__What you are asked to do__. The lines you return should be those containing the string "quality", taken from the data below.

(Beginning of Task data)

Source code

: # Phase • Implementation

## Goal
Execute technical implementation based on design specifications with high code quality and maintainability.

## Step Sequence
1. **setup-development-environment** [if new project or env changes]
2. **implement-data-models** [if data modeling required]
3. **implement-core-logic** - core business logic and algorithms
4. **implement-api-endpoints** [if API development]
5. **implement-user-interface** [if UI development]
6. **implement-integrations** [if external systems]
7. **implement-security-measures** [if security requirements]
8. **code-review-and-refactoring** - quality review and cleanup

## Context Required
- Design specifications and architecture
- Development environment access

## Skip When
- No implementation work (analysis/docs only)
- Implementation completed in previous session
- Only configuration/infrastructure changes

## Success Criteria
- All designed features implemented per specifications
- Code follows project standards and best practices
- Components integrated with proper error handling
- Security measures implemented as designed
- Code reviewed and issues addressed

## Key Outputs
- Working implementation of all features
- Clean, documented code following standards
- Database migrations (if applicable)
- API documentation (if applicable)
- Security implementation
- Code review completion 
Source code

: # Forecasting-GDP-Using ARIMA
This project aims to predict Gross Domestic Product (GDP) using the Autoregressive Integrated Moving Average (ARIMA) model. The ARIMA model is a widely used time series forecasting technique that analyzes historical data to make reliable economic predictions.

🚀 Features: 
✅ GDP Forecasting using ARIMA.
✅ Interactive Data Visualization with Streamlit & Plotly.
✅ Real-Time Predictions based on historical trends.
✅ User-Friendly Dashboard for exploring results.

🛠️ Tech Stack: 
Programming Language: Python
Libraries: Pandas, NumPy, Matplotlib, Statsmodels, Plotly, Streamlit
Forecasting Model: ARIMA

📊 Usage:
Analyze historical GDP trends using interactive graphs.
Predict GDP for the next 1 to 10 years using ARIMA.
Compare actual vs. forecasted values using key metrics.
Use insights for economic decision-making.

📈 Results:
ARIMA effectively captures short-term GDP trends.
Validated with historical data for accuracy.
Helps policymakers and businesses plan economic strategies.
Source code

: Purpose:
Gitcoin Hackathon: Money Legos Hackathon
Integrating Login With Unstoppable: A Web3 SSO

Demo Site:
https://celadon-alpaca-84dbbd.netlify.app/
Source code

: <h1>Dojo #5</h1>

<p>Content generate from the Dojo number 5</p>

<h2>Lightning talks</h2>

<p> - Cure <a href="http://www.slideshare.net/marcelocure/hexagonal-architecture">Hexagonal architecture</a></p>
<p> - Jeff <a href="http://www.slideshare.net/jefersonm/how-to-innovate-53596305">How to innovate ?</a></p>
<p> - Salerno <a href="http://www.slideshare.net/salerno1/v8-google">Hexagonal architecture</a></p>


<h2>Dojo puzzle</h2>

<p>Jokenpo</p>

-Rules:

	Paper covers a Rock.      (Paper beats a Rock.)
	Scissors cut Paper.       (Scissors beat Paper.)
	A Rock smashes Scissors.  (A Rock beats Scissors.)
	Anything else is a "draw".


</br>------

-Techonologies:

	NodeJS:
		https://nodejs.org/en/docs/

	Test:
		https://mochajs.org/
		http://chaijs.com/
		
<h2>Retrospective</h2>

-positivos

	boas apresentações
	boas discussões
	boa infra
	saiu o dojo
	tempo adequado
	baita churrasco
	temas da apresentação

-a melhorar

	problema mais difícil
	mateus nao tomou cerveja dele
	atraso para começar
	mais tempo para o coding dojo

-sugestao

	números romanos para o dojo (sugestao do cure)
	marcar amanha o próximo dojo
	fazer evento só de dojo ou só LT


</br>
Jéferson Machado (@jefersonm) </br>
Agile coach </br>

(End of Task data)

__Expected answer__.
Execute technical implementation based on design specifications with high code quality and maintainability.
8. **code-review-and-refactoring** - quality review and cleanup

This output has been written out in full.